■ What is expected:
Could you reproduce, exactly and alone, the lines running from the one with "1. Stripe 以外の決済手段を導入する場合（アーキテクチャ変更）。" to the end of the data below?

Saved entries

+++

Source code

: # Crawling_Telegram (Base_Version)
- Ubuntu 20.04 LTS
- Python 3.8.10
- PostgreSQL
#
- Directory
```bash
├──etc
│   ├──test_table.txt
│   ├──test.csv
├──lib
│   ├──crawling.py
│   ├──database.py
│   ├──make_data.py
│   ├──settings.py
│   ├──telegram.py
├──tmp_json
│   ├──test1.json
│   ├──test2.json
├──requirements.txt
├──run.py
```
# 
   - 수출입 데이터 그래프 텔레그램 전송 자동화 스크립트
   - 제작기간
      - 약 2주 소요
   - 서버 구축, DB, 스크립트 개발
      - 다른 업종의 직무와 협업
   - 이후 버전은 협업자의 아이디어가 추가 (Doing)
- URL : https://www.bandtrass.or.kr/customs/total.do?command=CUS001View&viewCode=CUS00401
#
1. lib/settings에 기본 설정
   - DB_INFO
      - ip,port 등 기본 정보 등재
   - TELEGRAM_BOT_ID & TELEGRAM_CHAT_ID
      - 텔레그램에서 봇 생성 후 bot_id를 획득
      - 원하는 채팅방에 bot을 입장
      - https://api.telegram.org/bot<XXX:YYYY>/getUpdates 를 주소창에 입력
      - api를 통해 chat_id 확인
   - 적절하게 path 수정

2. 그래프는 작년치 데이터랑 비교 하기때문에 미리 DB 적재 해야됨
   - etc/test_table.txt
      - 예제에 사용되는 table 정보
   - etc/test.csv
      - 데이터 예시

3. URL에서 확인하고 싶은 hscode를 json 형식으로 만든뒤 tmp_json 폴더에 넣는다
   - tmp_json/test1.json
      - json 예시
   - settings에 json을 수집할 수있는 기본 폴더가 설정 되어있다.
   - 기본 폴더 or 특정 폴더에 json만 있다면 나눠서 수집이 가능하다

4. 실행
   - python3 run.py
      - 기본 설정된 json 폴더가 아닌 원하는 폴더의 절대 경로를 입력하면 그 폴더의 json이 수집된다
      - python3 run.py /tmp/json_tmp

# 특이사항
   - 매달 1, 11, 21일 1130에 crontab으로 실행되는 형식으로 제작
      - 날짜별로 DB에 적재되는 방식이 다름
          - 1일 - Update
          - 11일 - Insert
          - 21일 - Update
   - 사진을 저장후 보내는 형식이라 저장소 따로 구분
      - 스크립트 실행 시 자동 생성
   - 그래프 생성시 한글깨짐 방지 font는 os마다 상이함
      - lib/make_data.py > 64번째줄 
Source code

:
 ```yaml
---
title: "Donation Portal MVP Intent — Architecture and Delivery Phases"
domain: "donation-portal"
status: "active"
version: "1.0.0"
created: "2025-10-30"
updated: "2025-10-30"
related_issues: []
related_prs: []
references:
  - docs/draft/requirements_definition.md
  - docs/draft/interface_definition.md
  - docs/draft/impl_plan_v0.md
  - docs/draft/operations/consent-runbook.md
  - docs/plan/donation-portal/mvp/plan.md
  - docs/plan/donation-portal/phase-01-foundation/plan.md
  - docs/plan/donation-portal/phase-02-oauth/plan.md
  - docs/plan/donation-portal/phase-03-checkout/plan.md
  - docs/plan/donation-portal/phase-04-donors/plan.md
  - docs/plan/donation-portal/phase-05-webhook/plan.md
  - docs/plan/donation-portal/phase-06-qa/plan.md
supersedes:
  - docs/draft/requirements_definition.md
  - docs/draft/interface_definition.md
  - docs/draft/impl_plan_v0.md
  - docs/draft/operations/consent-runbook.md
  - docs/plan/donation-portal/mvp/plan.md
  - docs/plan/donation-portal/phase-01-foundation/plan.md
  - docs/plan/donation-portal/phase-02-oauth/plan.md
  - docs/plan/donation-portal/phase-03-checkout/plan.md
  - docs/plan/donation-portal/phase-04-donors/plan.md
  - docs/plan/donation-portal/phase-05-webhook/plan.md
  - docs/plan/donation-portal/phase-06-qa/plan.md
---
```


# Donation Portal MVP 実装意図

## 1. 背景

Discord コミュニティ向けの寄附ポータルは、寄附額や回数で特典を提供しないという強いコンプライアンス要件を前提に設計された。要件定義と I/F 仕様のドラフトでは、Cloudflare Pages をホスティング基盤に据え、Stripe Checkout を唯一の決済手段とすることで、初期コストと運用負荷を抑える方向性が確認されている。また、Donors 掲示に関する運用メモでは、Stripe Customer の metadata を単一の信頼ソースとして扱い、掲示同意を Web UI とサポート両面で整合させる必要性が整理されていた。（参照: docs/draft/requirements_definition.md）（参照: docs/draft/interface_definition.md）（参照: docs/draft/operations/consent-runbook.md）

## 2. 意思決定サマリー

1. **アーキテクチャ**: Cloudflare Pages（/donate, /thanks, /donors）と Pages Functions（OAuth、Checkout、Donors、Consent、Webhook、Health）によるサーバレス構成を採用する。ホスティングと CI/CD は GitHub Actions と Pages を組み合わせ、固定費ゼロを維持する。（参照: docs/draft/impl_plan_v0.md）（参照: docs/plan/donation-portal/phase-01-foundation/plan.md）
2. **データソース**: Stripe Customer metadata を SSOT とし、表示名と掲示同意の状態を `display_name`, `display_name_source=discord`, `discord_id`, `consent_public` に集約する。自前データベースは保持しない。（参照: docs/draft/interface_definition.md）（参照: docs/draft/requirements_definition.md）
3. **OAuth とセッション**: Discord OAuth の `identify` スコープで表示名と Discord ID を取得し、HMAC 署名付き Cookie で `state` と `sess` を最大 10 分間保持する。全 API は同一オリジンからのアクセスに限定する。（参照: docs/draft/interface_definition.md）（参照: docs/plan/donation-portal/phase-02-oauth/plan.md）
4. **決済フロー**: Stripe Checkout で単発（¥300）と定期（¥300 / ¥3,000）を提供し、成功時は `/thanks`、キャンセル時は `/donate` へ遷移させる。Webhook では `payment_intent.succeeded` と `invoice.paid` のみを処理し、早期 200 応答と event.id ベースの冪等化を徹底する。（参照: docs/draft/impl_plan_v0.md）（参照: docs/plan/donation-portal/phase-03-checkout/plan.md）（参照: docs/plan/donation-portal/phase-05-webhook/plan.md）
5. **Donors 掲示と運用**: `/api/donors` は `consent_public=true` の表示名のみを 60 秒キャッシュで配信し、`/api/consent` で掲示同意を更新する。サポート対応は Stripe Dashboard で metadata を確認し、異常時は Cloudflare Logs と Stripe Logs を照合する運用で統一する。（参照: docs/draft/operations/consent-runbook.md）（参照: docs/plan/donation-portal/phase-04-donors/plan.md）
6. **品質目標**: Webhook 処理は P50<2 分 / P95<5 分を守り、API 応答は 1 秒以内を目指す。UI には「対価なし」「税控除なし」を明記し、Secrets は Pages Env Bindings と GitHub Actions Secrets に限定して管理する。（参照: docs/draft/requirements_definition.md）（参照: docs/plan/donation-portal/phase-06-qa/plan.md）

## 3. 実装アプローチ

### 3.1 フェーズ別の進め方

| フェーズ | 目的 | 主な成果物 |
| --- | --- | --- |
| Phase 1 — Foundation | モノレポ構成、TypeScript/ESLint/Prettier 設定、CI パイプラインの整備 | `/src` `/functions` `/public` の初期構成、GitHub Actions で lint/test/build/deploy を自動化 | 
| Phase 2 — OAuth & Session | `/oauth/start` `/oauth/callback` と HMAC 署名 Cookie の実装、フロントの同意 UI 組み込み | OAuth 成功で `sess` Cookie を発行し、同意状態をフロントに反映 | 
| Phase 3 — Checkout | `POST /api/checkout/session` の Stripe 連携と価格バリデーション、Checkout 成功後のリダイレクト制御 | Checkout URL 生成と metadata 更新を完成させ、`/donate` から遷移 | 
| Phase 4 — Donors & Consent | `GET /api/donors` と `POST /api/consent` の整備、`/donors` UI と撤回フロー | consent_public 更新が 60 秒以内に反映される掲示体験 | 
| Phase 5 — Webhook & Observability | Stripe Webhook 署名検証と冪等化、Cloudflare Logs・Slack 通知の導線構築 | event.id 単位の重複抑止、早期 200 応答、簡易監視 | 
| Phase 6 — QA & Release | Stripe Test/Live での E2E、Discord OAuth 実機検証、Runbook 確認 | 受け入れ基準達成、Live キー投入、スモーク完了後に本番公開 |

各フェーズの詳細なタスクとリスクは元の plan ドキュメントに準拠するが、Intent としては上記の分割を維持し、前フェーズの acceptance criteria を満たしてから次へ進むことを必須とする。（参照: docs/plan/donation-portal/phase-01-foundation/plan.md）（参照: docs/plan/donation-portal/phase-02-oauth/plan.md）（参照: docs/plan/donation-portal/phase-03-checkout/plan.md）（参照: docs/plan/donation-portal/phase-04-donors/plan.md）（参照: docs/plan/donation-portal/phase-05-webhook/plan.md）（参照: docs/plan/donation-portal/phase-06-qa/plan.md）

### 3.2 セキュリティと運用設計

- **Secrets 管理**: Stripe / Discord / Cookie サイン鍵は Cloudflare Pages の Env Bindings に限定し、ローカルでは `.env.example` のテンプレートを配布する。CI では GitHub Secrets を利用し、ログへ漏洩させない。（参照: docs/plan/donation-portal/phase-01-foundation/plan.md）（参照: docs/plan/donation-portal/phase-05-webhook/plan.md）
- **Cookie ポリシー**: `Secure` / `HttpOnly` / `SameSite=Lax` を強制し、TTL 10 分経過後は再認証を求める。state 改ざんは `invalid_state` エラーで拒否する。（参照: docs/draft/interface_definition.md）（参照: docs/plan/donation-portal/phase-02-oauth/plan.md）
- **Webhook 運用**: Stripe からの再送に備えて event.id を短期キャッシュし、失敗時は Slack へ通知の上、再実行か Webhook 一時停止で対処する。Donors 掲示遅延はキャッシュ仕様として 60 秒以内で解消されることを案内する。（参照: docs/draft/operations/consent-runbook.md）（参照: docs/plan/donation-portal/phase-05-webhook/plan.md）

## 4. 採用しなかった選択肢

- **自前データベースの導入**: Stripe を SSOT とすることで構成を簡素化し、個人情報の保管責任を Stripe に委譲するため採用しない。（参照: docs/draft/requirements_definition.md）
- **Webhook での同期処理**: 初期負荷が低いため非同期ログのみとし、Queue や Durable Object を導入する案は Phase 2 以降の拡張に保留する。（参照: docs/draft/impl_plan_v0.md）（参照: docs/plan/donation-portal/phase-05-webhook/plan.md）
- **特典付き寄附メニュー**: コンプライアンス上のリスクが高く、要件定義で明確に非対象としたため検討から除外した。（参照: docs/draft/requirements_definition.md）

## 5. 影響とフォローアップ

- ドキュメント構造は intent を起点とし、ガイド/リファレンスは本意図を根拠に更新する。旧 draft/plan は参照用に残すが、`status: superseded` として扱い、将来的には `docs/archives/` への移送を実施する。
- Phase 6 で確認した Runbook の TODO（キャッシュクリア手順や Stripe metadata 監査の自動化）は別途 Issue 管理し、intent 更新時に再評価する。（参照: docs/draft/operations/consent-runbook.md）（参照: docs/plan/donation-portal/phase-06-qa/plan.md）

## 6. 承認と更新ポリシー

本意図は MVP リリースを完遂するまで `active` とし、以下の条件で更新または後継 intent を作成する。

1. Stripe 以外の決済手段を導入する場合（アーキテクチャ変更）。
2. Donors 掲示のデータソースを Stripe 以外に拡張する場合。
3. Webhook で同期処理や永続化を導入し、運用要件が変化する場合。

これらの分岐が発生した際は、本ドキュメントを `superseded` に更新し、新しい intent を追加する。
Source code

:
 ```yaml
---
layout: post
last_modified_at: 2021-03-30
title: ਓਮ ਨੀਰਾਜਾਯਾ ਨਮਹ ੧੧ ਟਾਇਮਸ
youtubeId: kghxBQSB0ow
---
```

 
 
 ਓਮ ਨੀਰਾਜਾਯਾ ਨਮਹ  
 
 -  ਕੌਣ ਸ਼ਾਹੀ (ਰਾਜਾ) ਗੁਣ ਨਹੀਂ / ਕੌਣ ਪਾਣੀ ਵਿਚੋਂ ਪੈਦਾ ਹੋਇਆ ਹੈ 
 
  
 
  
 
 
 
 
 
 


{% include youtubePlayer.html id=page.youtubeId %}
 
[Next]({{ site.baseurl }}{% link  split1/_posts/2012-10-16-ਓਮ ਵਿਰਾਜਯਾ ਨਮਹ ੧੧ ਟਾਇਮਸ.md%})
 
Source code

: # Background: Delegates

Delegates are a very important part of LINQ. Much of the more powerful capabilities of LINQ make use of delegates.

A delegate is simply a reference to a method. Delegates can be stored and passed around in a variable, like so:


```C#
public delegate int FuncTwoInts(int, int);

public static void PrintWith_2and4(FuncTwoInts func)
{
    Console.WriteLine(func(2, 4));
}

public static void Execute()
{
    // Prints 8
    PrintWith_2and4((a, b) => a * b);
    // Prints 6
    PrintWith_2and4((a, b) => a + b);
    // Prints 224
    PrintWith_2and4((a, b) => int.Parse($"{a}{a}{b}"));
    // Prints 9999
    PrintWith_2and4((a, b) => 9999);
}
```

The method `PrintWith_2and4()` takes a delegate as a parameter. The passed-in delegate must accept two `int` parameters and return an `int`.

+++

■ Answer to the exercise:
1. Stripe 以外の決済手段を導入する場合（アーキテクチャ変更）。
2. Donors 掲示のデータソースを Stripe 以外に拡張する場合。
3. Webhook で同期処理や永続化を導入し、運用要件が変化する場合。

これらの分岐が発生した際は、本ドキュメントを `superseded` に更新し、新しい intent を追加する。
Source code

:
 ```yaml
---
layout: post
last_modified_at: 2021-03-30
title: ਓਮ ਨੀਰਾਜਾਯਾ ਨਮਹ ੧੧ ਟਾਇਮਸ
youtubeId: kghxBQSB0ow
---
```

 
 
 ਓਮ ਨੀਰਾਜਾਯਾ ਨਮਹ  
 
 -  ਕੌਣ ਸ਼ਾਹੀ (ਰਾਜਾ) ਗੁਣ ਨਹੀਂ / ਕੌਣ ਪਾਣੀ ਵਿਚੋਂ ਪੈਦਾ ਹੋਇਆ ਹੈ 
 
  
 
  
 
 
 
 
 
 


{% include youtubePlayer.html id=page.youtubeId %}
 
[Next]({{ site.baseurl }}{% link  split1/_posts/2012-10-16-ਓਮ ਵਿਰਾਜਯਾ ਨਮਹ ੧੧ ਟਾਇਮਸ.md%})
 
Source code

: # Background: Delegates

Delegates are a very important part of LINQ. Much of the more powerful capabilities of LINQ make use of delegates.

A delegate is simply a reference to a method. Delegates can be stored and passed around in a variable, like so:


```C#
public delegate int FuncTwoInts(int, int);

public static void PrintWith_2and4(FuncTwoInts func)
{
    Console.WriteLine(func(2, 4));
}

public static void Execute()
{
    // Prints 8
    PrintWith_2and4((a, b) => a * b);
    // Prints 6
    PrintWith_2and4((a, b) => a + b);
    // Prints 224
    PrintWith_2and4((a, b) => int.Parse($"{a}{a}{b}"));
    // Prints 9999
    PrintWith_2and4((a, b) => 9999);
}
```

The method `PrintWith_2and4()` takes a delegate as a parameter. The passed-in delegate must accept two `int` parameters and return an `int`.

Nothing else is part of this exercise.